Thread: citext function overloads for text parameters

citext function overloads for text parameters

From
Shay Rojansky
Date:
Hi hackers.

The following works well of course:

test=# select strpos('Aa'::citext, 'a');
 strpos 
--------
      1

However, if I pass a typed text parameter for the substring, I get case-sensitive behavior instead:

test=# select strpos('Aa'::citext, 'a'::text);
 strpos 
--------
      2

This seems like surprising behavior - my expectation was that the first parameter being citext would be enough to trigger case-insensitive behavior. The same may be happening with other string functions (e.g. regexp_matches). This is causing some difficulties in a real scenario where SQL and parameters are getting generated by an O/RM, and changing them isn't trivial.

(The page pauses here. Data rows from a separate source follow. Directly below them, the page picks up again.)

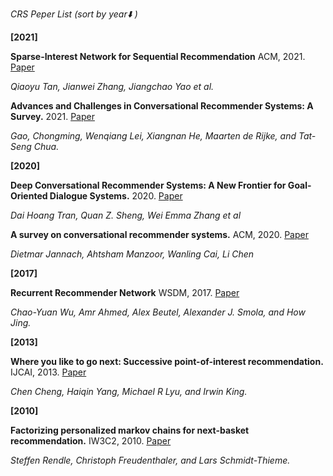 *CRS Peper List (sort by year⬇️ )*

**[2021]**

 **Sparse-Interest Network for Sequential Recommendation** ACM, 2021. [Paper](https://arxiv.org/pdf/2102.09267.pdf) 
   
   *Qiaoyu Tan, Jianwei Zhang, Jiangchao Yao et al.*  
   
 **Advances and Challenges in Conversational Recommender Systems: A Survey.** 2021. [Paper](https://arxiv.org/pdf/2101.09459.pdf)

   *Gao, Chongming, Wenqiang Lei, Xiangnan He, Maarten de Rijke, and Tat-Seng Chua.*
    
 **[2020]**
   
  **Deep Conversational Recommender Systems: A New Frontier for Goal-Oriented Dialogue Systems.** 2020. [Paper](https://arxiv.org/pdf/2004.13245.pdf)

   *Dai Hoang Tran, Quan Z. Sheng, Wei Emma Zhang et al*
   
    
  **A survey on conversational recommender systems.** ACM, 2020. [Paper](https://arxiv.org/pdf/2004.00646.pdf)

   *Dietmar Jannach, Ahtsham Manzoor, Wanling Cai, Li Chen*
     
   
**[2017]**

  **Recurrent Recommender Network** WSDM, 2017. [Paper](https://cseweb.ucsd.edu/classes/fa17/cse291-b/reading/rrn_wsdm2017.pdf)

  *Chao-Yuan Wu, Amr Ahmed, Alex Beutel, Alexander J. Smola, and How Jing.*
    
 **[2013]**
 
 **Where you like to go next: Successive point-of-interest recommendation.** IJCAI, 2013. [Paper](https://citeseerx.ist.psu.edu/viewdoc/download?doi=10.1.1.415.7078&rep=rep1&type=pdf)

  *Chen Cheng, Haiqin Yang, Michael R Lyu, and Irwin King.*
 
 **[2010]**
 
 **Factorizing personalized markov chains for next-basket recommendation.** IW3C2, 2010. [Paper](https://dl.acm.org/doi/10.1145/1772690.1772773)

 *Steffen Rendle, Christoph Freudenthaler, and Lars Schmidt-Thieme.*
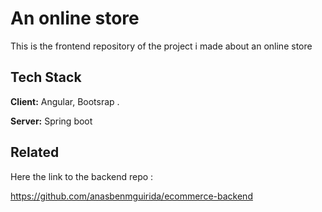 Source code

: 
# An online store 

This is the frontend repository of the project i made about an online store 


## Tech Stack

**Client:** Angular, Bootsrap . 

**Server:** Spring boot 


## Related

Here the link to the backend repo : 

https://github.com/anasbenmguirida/ecommerce-backend
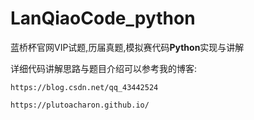 # LanQiaoCode_python

蓝桥杯官网VIP试题,历届真题,模拟赛代码**Python**实现与讲解

详细代码讲解思路与题目介绍可以参考我的博客:

`https://blog.csdn.net/qq_43442524`

`https://plutoacharon.github.io/`
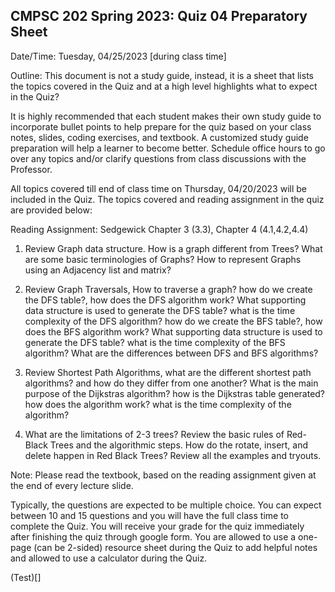 ## CMPSC 202 Spring 2023: Quiz 04 Preparatory Sheet

Date/Time: Tuesday, 04/25/2023 [during class time]

Outline: This document is not a study guide, instead, it is a sheet that lists the topics covered in the Quiz and at a high level highlights what to expect in the Quiz?

It is highly recommended that each student makes their own study guide to incorporate bullet points to help prepare for the quiz based on your class notes, slides, coding exercises, and textbook. A customized study guide preparation will help a learner to become better. Schedule office hours to go over any topics and/or clarify questions from class discussions with the Professor. 

All topics covered till end of class time on Thursday, 04/20/2023 will be included in the Quiz. The topics covered and reading assignment in the quiz are provided below:

Reading Assignment: Sedgewick  Chapter 3 (3.3), Chapter 4 (4.1,4.2,4.4)

1) Review Graph data structure. How is a graph different from Trees? What are some basic terminologies of Graphs? How to represent Graphs using an Adjacency list and matrix? 

2) Review Graph Traversals, How to traverse a graph? how do we create the DFS table?, how does the DFS algorithm work? What supporting data structure is used to generate the DFS table? what is the time complexity of the DFS algorithm? 
how do we create the BFS table?, how does the BFS algorithm work? What supporting data structure is used to generate the DFS table? what is the time complexity of the BFS algorithm? What are the differences between DFS and BFS algorithms? 

3) Review Shortest Path Algorithms, what are the different shortest path algorithms? and how do they differ from one another? What is the main purpose of the Dijkstras algorithm? how is the Dijkstras table generated? how does the algorithm work? what is the time complexity of the algorithm?

4) What are the limitations of 2-3 trees? Review the basic rules of Red-Black Trees and the algorithmic steps. How do the rotate, insert, and delete happen in Red Black Trees? Review all the examples and tryouts. 

Note: Please read the textbook, based on the reading assignment given at the end of every lecture slide. 

Typically, the questions are expected to be multiple choice. You can expect between 10 and 15 questions and you will have the full class time to complete the Quiz. You will receive your grade for the quiz immediately after finishing the quiz through google form. You are allowed to use a one-page (can be 2-sided) resource sheet during the Quiz to add helpful notes and allowed to use a calculator during the Quiz. 

(Test)[]
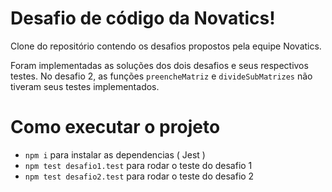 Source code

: # Desafio de código da Novatics!

Clone do repositório contendo os desafios propostos pela equipe Novatics.

Foram implementadas as soluções dos dois desafios e seus respectivos testes. No desafio 2, as funções
`preencheMatriz` e `divideSubMatrizes` não tiveram seus testes implementados.

# Como executar o projeto

* `npm i` para instalar as dependencias ( Jest )
* `npm test desafio1.test` para rodar o teste do desafio 1
* `npm test desafio2.test` para rodar o teste do desafio 2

Do the above seem like problematic behavior like it does to me, or is it the expected behavior?

Shay

Re: citext function overloads for text parameters

From
Pavel Stehule
Date:


2018-05-06 8:26 GMT+02:00 Shay Rojansky <roji@roji.org>:
Hi hackers.

The following works well of course:

test=# select strpos('Aa'::citext, 'a');
 strpos 
--------
      1

However, if I pass a typed text parameter for the substring, I get case-sensitive behavior instead:

test=# select strpos('Aa'::citext, 'a'::text);
 strpos 
--------
      2

This seems like surprising behavior - my expectation was that the first parameter being citext would be enough to trigger case-insensitive behavior. The same may be happening with other string functions (e.g. regexp_matches). This is causing some difficulties in a real scenario where SQL and parameters are getting generated by an O/RM, and changing them isn't trivial.

Do the above seem like problematic behavior like it does to me, or is it the expected behavior?

This is expected - it is side effect of PostgreSQL implementation of function overloading and type conversions

after installation citext, you will have more instances of function strpos

strpos(citext, citext)
strpos(text, text)

the call strpos('aa'::citext, 'a') is effective strpos('aa'::citext, 'a'::unknown) and that strpos(citext, citext) can be used in this case.

strpos('aa'::citext, 'a'::text) is ambiguous (both functions can be used with necessary conversion - cast citext<->text is available), and usually it fails with related error message - but there is a exception - the text type is PREFERRED - what means, so strpost(text, text) is selected.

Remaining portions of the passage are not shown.